詩篇は、源氏物語の登場人物たち、その著者や日記の考察から始まる。日本文化の歴史的ルーツはもっと遡ることが可能だろうが、それは研究の域を出ない。私たちが読み、書き、暮らす感性の根源というより大まかな概形は、源氏物語に最初に、そしてほぼ完全に表れている。源氏物語の登場人物を考察することは、現代の私たちを考察するのと変わらない。
同時に彼らはテキストでもある。つまり彼らこそは日本文化そのものでもある。物語の登場人物でもある彼らは当然、物語=生に閉じ込められてもいる。「生と死の/均衡のまなざし」は持ち得ないが、それを可能にするのは詩への接近であり、日本文化の相対化=モダニズムでもあるだろう。「生と死の/均衡のまなざし」とは、あるいは西欧と日本とをひとしなみに見比べるまなざしでもあるかもしれない。
日本の物語の登場人物にとっての詩は歌であり、源氏物語=日本文化は歌物語として表徴されている。この詩集のタイトルは『王朝その他の詩篇』だが、王朝=歌物語からいかにして私たちの近代的自我が抜け出してゆくのか、その道行を語る詩篇でもある。タイトルは、それをごく控えめに言い表したものだが、それというのも私たちの近代的自我の行き着く先が「生と死の/均衡のまなざし」だとするなら、結局は「生と死の」あわいに漂い続けことに他ならない。そして、それこそが文学の特権そのものでもある。
研究書ではない創作物は、あらゆる方途、手法を通して文学の特権を具現化しようとする。そこにはもちろん、著者の実人生のエピソードも含まれて、それは実人生そのものではないかもしれないが、だからといって真実が含まれていなくても許されるわけではない。とりわけ詩においてはそうである。詩とともに生きることには詩人との出逢いもあり、今は亡き田村隆一と鮎川信夫が現われるに至り、著者が紛れもなくユニークなある時代、すなわち戦後詩の時代から現代を生きてきたこともわかる。
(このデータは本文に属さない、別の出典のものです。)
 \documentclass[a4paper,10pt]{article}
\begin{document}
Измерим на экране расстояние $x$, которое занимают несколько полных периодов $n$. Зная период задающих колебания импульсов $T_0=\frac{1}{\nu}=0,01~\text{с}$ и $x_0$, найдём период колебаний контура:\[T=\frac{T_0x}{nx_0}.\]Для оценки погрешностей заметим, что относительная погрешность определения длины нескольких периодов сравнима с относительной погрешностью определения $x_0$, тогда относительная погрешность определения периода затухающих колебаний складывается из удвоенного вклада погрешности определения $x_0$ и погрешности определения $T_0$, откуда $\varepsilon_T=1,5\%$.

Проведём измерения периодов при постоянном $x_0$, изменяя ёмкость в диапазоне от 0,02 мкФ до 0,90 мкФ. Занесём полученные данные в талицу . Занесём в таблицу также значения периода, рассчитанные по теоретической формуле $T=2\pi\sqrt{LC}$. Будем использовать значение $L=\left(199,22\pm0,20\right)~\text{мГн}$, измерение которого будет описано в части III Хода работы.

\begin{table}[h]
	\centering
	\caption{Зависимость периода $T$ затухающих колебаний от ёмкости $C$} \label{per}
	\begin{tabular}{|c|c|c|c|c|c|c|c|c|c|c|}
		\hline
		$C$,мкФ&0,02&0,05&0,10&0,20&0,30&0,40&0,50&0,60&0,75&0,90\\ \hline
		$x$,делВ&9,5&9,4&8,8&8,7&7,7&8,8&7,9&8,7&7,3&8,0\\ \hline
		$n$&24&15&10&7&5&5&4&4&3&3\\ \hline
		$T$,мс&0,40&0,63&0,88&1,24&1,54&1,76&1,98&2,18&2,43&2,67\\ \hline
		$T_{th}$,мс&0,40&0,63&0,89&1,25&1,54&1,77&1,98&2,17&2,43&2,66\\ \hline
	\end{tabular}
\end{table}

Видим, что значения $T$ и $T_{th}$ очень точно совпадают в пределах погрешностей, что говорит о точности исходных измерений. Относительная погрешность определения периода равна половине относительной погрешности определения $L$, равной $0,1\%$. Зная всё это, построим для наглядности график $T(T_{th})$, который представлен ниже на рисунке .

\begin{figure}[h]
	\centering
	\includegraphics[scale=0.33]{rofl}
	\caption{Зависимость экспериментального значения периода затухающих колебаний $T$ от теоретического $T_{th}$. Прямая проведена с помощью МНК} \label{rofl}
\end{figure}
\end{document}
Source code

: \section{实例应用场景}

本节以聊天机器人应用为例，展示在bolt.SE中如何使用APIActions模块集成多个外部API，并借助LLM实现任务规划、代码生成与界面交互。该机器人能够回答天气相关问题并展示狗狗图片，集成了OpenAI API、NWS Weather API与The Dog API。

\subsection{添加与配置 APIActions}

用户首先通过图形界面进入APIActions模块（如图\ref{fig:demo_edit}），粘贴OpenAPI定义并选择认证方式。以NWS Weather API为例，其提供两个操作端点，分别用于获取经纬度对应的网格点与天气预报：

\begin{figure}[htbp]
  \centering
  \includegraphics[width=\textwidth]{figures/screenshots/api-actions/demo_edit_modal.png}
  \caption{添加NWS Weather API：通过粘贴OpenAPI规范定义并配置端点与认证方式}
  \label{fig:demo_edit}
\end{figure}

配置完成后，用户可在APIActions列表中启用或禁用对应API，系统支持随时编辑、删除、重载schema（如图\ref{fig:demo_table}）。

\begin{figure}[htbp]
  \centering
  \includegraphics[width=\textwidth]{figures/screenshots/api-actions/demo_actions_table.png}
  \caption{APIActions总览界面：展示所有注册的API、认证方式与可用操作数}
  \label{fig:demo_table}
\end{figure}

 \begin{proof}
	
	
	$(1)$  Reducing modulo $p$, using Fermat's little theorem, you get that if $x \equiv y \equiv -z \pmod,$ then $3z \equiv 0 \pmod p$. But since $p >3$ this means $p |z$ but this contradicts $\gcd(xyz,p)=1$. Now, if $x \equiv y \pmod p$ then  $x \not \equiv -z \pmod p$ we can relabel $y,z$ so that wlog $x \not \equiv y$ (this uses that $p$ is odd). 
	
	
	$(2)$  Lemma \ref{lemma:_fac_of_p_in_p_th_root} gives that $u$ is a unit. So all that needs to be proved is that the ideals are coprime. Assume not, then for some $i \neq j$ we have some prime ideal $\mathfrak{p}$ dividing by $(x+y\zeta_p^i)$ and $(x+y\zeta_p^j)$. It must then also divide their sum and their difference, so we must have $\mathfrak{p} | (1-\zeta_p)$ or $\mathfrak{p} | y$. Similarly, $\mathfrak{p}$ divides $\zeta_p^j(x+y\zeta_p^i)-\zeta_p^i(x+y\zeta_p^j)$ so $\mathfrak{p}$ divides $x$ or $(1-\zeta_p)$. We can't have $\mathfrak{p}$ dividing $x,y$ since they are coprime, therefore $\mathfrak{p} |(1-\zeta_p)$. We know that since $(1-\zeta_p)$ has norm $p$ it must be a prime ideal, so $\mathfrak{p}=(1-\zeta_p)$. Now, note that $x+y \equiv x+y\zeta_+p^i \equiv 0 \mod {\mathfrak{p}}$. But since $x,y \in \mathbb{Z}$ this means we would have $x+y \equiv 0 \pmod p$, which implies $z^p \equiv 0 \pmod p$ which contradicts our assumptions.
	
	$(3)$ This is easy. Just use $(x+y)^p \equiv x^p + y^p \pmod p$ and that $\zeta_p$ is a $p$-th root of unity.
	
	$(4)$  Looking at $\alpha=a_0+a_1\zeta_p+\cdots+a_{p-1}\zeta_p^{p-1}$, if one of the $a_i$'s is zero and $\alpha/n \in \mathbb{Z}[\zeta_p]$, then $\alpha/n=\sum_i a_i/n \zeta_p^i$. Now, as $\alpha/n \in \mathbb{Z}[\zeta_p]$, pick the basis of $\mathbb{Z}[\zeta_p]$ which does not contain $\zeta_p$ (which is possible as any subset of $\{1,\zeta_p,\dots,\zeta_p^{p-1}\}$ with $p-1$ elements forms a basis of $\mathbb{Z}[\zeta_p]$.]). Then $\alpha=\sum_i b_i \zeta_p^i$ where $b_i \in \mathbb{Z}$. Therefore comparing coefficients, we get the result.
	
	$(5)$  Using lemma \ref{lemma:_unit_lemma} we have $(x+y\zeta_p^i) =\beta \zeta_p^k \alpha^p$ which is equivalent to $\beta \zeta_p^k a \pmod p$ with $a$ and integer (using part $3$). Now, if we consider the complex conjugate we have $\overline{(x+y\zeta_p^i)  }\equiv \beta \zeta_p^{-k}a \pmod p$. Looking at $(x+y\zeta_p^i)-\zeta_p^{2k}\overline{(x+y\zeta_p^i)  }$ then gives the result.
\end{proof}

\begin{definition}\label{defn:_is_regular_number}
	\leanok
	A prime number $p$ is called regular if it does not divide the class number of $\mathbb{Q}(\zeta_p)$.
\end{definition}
近代的自我=モダンの行き着く先をエズラ・パウンドのペルソナ手法とするなら、私たちは詩を書くこと/読むことにおいて二重のペルソナ=仮面をつけるのだ、と言える。一方では近代的自我の、もう一方では日本語への翻訳という。言うまでもなく、それらは同じ源であり、ただそれを辿ることで、やはり行き着く先は「生と死の」あわいとしか言いようのないところだ。逆に言えば、その私たちの故郷こそが、パウンドが異文化に見い出し、欧米文化に属するテキストにおいて、まさにテキストの力で現前させようとしたものだ。
それらのすべてがある意味、碩学としてではなく、詩とともに生きてきたことによって眺められる。出逢い、すれ違ってきたテキストと詩人をゆっくり振り返るように、詩と生きた過程を何の外連味もなく解き明かす語り口は、それ自体が素顔でもあり、やはりテキストそのものという二重のペルソナでもある。